AIM OF THE TASK >>
What is needed is an exact copy of the entries, with the pictures excluded.

INFORMATION PROVIDED >>
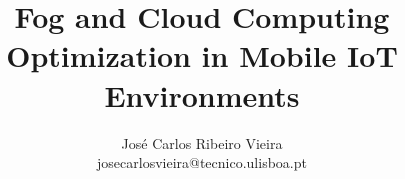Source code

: \documentclass{llncs}
\begin{document}
\mainmatter              %
\title{Fog and Cloud Computing Optimization in Mobile IoT Environments}
\author{
	José Carlos Ribeiro Vieira\\
	josecarlosvieira@tecnico.ulisboa.pt \\
}


{\def\addcontentsline#1#2#3{}\maketitle} %

\begin{abstract}

\end{abstract}

\setcounter{tocdepth}{2} 
\tableofcontents

\vfill
\pagebreak











\end{document}
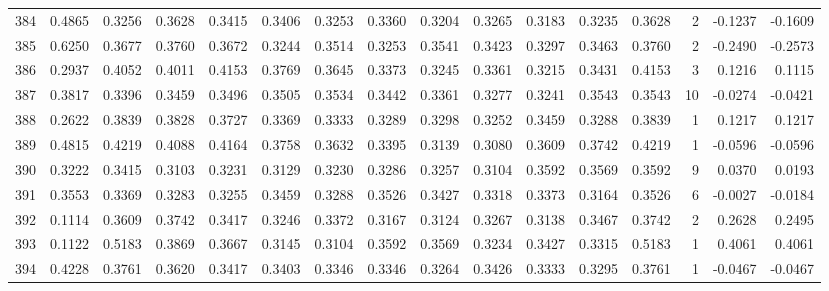 \begin{tabular}{lrrrrrrrrrrrrrrr}
384 &      0.4865 &  0.3256 &  0.3628 &  0.3415 &  0.3406 &  0.3253 &  0.3360 &  0.3204 &  0.3265 &  0.3183 &   0.3235 &     0.3628 &      2 &                   -0.1237 &                    -0.1609 \\
385 &      0.6250 &  0.3677 &  0.3760 &  0.3672 &  0.3244 &  0.3514 &  0.3253 &  0.3541 &  0.3423 &  0.3297 &   0.3463 &     0.3760 &      2 &                   -0.2490 &                    -0.2573 \\
386 &      0.2937 &  0.4052 &  0.4011 &  0.4153 &  0.3769 &  0.3645 &  0.3373 &  0.3245 &  0.3361 &  0.3215 &   0.3431 &     0.4153 &      3 &                    0.1216 &                     0.1115 \\
387 &      0.3817 &  0.3396 &  0.3459 &  0.3496 &  0.3505 &  0.3534 &  0.3442 &  0.3361 &  0.3277 &  0.3241 &   0.3543 &     0.3543 &     10 &                   -0.0274 &                    -0.0421 \\
388 &      0.2622 &  0.3839 &  0.3828 &  0.3727 &  0.3369 &  0.3333 &  0.3289 &  0.3298 &  0.3252 &  0.3459 &   0.3288 &     0.3839 &      1 &                    0.1217 &                     0.1217 \\
389 &      0.4815 &  0.4219 &  0.4088 &  0.4164 &  0.3758 &  0.3632 &  0.3395 &  0.3139 &  0.3080 &  0.3609 &   0.3742 &     0.4219 &      1 &                   -0.0596 &                    -0.0596 \\
390 &      0.3222 &  0.3415 &  0.3103 &  0.3231 &  0.3129 &  0.3230 &  0.3286 &  0.3257 &  0.3104 &  0.3592 &   0.3569 &     0.3592 &      9 &                    0.0370 &                     0.0193 \\
391 &      0.3553 &  0.3369 &  0.3283 &  0.3255 &  0.3459 &  0.3288 &  0.3526 &  0.3427 &  0.3318 &  0.3373 &   0.3164 &     0.3526 &      6 &                   -0.0027 &                    -0.0184 \\
392 &      0.1114 &  0.3609 &  0.3742 &  0.3417 &  0.3246 &  0.3372 &  0.3167 &  0.3124 &  0.3267 &  0.3138 &   0.3467 &     0.3742 &      2 &                    0.2628 &                     0.2495 \\
393 &      0.1122 &  0.5183 &  0.3869 &  0.3667 &  0.3145 &  0.3104 &  0.3592 &  0.3569 &  0.3234 &  0.3427 &   0.3315 &     0.5183 &      1 &                    0.4061 &                     0.4061 \\
394 &      0.4228 &  0.3761 &  0.3620 &  0.3417 &  0.3403 &  0.3346 &  0.3346 &  0.3264 &  0.3426 &  0.3333 &   0.3295 &     0.3761 &      1 &                   -0.0467 &                    -0.0467 \\

\end{tabular}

REPLY TO THE TASK >>
Source code

: \documentclass{llncs}
\begin{document}
\mainmatter              %
\title{Fog and Cloud Computing Optimization in Mobile IoT Environments}
\author{
	José Carlos Ribeiro Vieira\\
	josecarlosvieira@tecnico.ulisboa.pt \\
}


{\def\addcontentsline#1#2#3{}\maketitle} %

\begin{abstract}

\end{abstract}

\setcounter{tocdepth}{2} 
\tableofcontents

\vfill
\pagebreak











\end{document}
 \begin{tabular}{lrrrrrrrrrrrrrrr}
384 &      0.4865 &  0.3256 &  0.3628 &  0.3415 &  0.3406 &  0.3253 &  0.3360 &  0.3204 &  0.3265 &  0.3183 &   0.3235 &     0.3628 &      2 &                   -0.1237 &                    -0.1609 \\
385 &      0.6250 &  0.3677 &  0.3760 &  0.3672 &  0.3244 &  0.3514 &  0.3253 &  0.3541 &  0.3423 &  0.3297 &   0.3463 &     0.3760 &      2 &                   -0.2490 &                    -0.2573 \\
386 &      0.2937 &  0.4052 &  0.4011 &  0.4153 &  0.3769 &  0.3645 &  0.3373 &  0.3245 &  0.3361 &  0.3215 &   0.3431 &     0.4153 &      3 &                    0.1216 &                     0.1115 \\
387 &      0.3817 &  0.3396 &  0.3459 &  0.3496 &  0.3505 &  0.3534 &  0.3442 &  0.3361 &  0.3277 &  0.3241 &   0.3543 &     0.3543 &     10 &                   -0.0274 &                    -0.0421 \\
388 &      0.2622 &  0.3839 &  0.3828 &  0.3727 &  0.3369 &  0.3333 &  0.3289 &  0.3298 &  0.3252 &  0.3459 &   0.3288 &     0.3839 &      1 &                    0.1217 &                     0.1217 \\
389 &      0.4815 &  0.4219 &  0.4088 &  0.4164 &  0.3758 &  0.3632 &  0.3395 &  0.3139 &  0.3080 &  0.3609 &   0.3742 &     0.4219 &      1 &                   -0.0596 &                    -0.0596 \\
390 &      0.3222 &  0.3415 &  0.3103 &  0.3231 &  0.3129 &  0.3230 &  0.3286 &  0.3257 &  0.3104 &  0.3592 &   0.3569 &     0.3592 &      9 &                    0.0370 &                     0.0193 \\
391 &      0.3553 &  0.3369 &  0.3283 &  0.3255 &  0.3459 &  0.3288 &  0.3526 &  0.3427 &  0.3318 &  0.3373 &   0.3164 &     0.3526 &      6 &                   -0.0027 &                    -0.0184 \\
392 &      0.1114 &  0.3609 &  0.3742 &  0.3417 &  0.3246 &  0.3372 &  0.3167 &  0.3124 &  0.3267 &  0.3138 &   0.3467 &     0.3742 &      2 &                    0.2628 &                     0.2495 \\
393 &      0.1122 &  0.5183 &  0.3869 &  0.3667 &  0.3145 &  0.3104 &  0.3592 &  0.3569 &  0.3234 &  0.3427 &   0.3315 &     0.5183 &      1 &                    0.4061 &                     0.4061 \\
394 &      0.4228 &  0.3761 &  0.3620 &  0.3417 &  0.3403 &  0.3346 &  0.3346 &  0.3264 &  0.3426 &  0.3333 &   0.3295 &     0.3761 &      1 &                   -0.0467 &                    -0.0467 \\

\end{tabular}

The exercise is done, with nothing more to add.